#### WORK INSTRUCTIONS
The answer should consist of each line below that contains the word "Next".

#### DATA RECORDS
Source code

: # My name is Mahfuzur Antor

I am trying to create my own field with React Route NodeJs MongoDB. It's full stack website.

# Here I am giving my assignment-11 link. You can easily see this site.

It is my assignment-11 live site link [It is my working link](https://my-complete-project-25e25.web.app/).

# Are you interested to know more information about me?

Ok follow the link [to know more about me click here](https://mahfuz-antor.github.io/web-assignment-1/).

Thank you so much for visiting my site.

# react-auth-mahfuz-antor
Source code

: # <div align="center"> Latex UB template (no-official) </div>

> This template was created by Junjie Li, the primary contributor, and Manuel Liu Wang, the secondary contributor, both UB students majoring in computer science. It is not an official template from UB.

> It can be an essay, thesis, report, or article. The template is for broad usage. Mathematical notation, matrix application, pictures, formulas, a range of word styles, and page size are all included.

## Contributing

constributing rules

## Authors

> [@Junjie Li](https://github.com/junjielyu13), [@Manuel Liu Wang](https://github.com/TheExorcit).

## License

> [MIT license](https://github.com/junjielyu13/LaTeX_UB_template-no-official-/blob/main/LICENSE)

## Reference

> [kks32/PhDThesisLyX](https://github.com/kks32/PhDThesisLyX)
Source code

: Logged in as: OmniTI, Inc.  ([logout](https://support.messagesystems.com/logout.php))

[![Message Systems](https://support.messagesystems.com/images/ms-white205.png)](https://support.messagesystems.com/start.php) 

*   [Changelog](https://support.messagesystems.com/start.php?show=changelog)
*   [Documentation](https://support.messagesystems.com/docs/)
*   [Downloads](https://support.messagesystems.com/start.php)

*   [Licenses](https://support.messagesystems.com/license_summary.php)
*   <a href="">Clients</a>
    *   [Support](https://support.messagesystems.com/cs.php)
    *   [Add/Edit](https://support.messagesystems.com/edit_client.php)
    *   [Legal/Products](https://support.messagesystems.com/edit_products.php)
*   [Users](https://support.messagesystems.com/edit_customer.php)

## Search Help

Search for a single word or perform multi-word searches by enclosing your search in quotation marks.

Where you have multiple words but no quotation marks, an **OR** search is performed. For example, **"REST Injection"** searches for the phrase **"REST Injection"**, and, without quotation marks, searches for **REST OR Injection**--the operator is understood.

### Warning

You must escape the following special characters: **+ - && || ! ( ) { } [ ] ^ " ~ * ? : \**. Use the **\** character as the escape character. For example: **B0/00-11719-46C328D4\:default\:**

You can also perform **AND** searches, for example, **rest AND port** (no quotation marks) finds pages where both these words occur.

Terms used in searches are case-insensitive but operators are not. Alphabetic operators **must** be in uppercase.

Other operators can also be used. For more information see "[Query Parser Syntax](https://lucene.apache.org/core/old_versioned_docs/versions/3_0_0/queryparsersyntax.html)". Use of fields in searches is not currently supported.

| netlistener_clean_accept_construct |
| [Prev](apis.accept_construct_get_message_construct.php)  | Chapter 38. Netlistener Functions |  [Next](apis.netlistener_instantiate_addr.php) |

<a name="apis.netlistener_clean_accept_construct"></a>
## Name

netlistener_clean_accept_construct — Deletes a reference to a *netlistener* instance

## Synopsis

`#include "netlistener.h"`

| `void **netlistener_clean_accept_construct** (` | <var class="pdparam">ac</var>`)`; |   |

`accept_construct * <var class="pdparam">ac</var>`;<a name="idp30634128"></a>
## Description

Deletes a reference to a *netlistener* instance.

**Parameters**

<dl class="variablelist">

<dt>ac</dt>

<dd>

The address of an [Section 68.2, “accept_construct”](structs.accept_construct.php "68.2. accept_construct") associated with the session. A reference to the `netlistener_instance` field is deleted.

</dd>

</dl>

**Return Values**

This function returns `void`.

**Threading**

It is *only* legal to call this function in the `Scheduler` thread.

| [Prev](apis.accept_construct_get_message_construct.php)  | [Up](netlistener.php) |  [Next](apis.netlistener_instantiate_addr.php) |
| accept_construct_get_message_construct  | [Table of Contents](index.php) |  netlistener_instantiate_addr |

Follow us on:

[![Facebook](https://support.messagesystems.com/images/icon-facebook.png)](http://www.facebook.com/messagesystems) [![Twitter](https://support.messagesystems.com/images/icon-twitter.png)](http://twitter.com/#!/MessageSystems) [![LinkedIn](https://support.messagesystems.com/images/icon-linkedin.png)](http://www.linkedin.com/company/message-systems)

#### SOLVED PROBLEM
| [Prev](apis.accept_construct_get_message_construct.php)  | Chapter 38. Netlistener Functions |  [Next](apis.netlistener_instantiate_addr.php) |
| [Prev](apis.accept_construct_get_message_construct.php)  | [Up](netlistener.php) |  [Next](apis.netlistener_instantiate_addr.php) |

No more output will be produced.